→ Exercise aim:
The entries below must be reproduced exactly; their pictures are not part of the copy.

→ Supplied information:
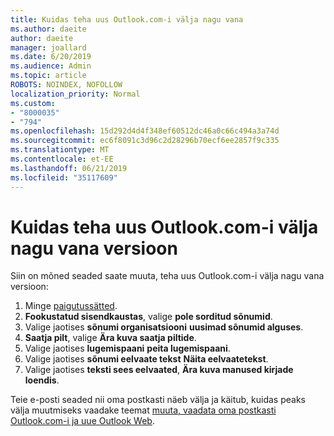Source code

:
 ```yaml
---
title: Kuidas teha uus Outlook.com-i välja nagu vana
ms.author: daeite
author: daeite
manager: joallard
ms.date: 6/20/2019
ms.audience: Admin
ms.topic: article
ROBOTS: NOINDEX, NOFOLLOW
localization_priority: Normal
ms.custom:
- "8000035"
- "794"
ms.openlocfilehash: 15d292d4d4f348ef60512dc46a0c66c494a3a74d
ms.sourcegitcommit: ec6f8091c3d96c2d28296b70ecf6ee2857f9c335
ms.translationtype: MT
ms.contentlocale: et-EE
ms.lasthandoff: 06/21/2019
ms.locfileid: "35117609"
---
```

# <a name="how-to-make-the-new-outlookcom-look-like-the-old-version"></a>Kuidas teha uus Outlook.com-i välja nagu vana versioon

Siin on mõned seaded saate muuta, teha uus Outlook.com-i välja nagu vana versioon:

1. Minge [paigutussätted](https://outlook.live.com/mail/options/mail/layout).
1. **Fookustatud sisendkaustas**, valige **pole sorditud sõnumid**.
1. Valige jaotises **sõnumi organisatsiooni** **uusimad sõnumid alguses**.
1. **Saatja pilt**, valige **Ära kuva saatja piltide**.
1. Valige jaotises **lugemispaani** **peita lugemispaani**.
1. Valige jaotises **sõnumi eelvaate tekst** **Näita eelvaatetekst**.
1. Valige jaotises **teksti sees eelvaated**, **Ära kuva manused kirjade loendis**.

Teie e-posti seaded nii oma postkasti näeb välja ja käitub, kuidas peaks välja muutmiseks vaadake teemat [muuta, vaadata oma postkasti Outlook.com-i ja uue Outlook Web](https://support.office.com/article/b41c2ecb-f23c-42b3-b7f8-659646d5e58c?wt.mc_id=Office_Outlook_com_Alchemy).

→ Response to this task:
Source code

:
 ```yaml
---
title: Kuidas teha uus Outlook.com-i välja nagu vana
ms.author: daeite
author: daeite
manager: joallard
ms.date: 6/20/2019
ms.audience: Admin
ms.topic: article
ROBOTS: NOINDEX, NOFOLLOW
localization_priority: Normal
ms.custom:
- "8000035"
- "794"
ms.openlocfilehash: 15d292d4d4f348ef60512dc46a0c66c494a3a74d
ms.sourcegitcommit: ec6f8091c3d96c2d28296b70ecf6ee2857f9c335
ms.translationtype: MT
ms.contentlocale: et-EE
ms.lasthandoff: 06/21/2019
ms.locfileid: "35117609"
---
```

# <a name="how-to-make-the-new-outlookcom-look-like-the-old-version"></a>Kuidas teha uus Outlook.com-i välja nagu vana versioon

Siin on mõned seaded saate muuta, teha uus Outlook.com-i välja nagu vana versioon:

1. Minge [paigutussätted](https://outlook.live.com/mail/options/mail/layout).
1. **Fookustatud sisendkaustas**, valige **pole sorditud sõnumid**.
1. Valige jaotises **sõnumi organisatsiooni** **uusimad sõnumid alguses**.
1. **Saatja pilt**, valige **Ära kuva saatja piltide**.
1. Valige jaotises **lugemispaani** **peita lugemispaani**.
1. Valige jaotises **sõnumi eelvaate tekst** **Näita eelvaatetekst**.
1. Valige jaotises **teksti sees eelvaated**, **Ära kuva manused kirjade loendis**.

Teie e-posti seaded nii oma postkasti näeb välja ja käitub, kuidas peaks välja muutmiseks vaadake teemat [muuta, vaadata oma postkasti Outlook.com-i ja uue Outlook Web](https://support.office.com/article/b41c2ecb-f23c-42b3-b7f8-659646d5e58c?wt.mc_id=Office_Outlook_com_Alchemy).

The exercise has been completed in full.